• **To do**
Check each line of the data below for the word "posibilidad", then extract the ones that have it.

• **Task input**
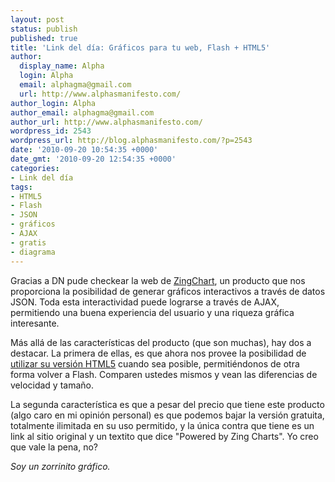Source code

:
```yaml
---
layout: post
status: publish
published: true
title: 'Link del día: Gráficos para tu web, Flash + HTML5'
author:
  display_name: Alpha
  login: Alpha
  email: alphagma@gmail.com
  url: http://www.alphasmanifesto.com/
author_login: Alpha
author_email: alphagma@gmail.com
author_url: http://www.alphasmanifesto.com/
wordpress_id: 2543
wordpress_url: http://blog.alphasmanifesto.com/?p=2543
date: '2010-09-20 10:54:35 +0000'
date_gmt: '2010-09-20 12:54:35 +0000'
categories:
- Link del día
tags:
- HTML5
- Flash
- JSON
- gráficos
- AJAX
- gratis
- diagrama
---
```


Gracias a DN pude checkear la web de [ZingChart](http://www.zingchart.com/), un producto que nos proporciona la posibilidad de generar gráficos interactivos a través de datos JSON. Toda esta interactividad puede lograrse a través de AJAX, permitiendo una buena experiencia del usuario y una riqueza gráfica interesante.

Más allá de las características del producto (que son muchas), hay dos a destacar. La primera de ellas, es que ahora nos provee la posibilidad de [utilizar su versión HTML5](http://www.zingchart.com/flash-and-html5-canvas/) cuando sea posible, permitiéndonos de otra forma volver a Flash. Comparen ustedes mismos y vean las diferencias de velocidad y tamaño.

La segunda característica es que a pesar del precio que tiene este producto (algo caro en mi opinión personal) es que podemos bajar la versión gratuita, totalmente ilimitada en su uso permitido, y la única contra que tiene es un link al sitio original y un textito que dice "Powered by Zing Charts". Yo creo que vale la pena, no?

_Soy un zorrinito gráfico._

• **Result below**
Gracias a DN pude checkear la web de [ZingChart](http://www.zingchart.com/), un producto que nos proporciona la posibilidad de generar gráficos interactivos a través de datos JSON. Toda esta interactividad puede lograrse a través de AJAX, permitiendo una buena experiencia del usuario y una riqueza gráfica interesante.
Más allá de las características del producto (que son muchas), hay dos a destacar. La primera de ellas, es que ahora nos provee la posibilidad de [utilizar su versión HTML5](http://www.zingchart.com/flash-and-html5-canvas/) cuando sea posible, permitiéndonos de otra forma volver a Flash. Comparen ustedes mismos y vean las diferencias de velocidad y tamaño.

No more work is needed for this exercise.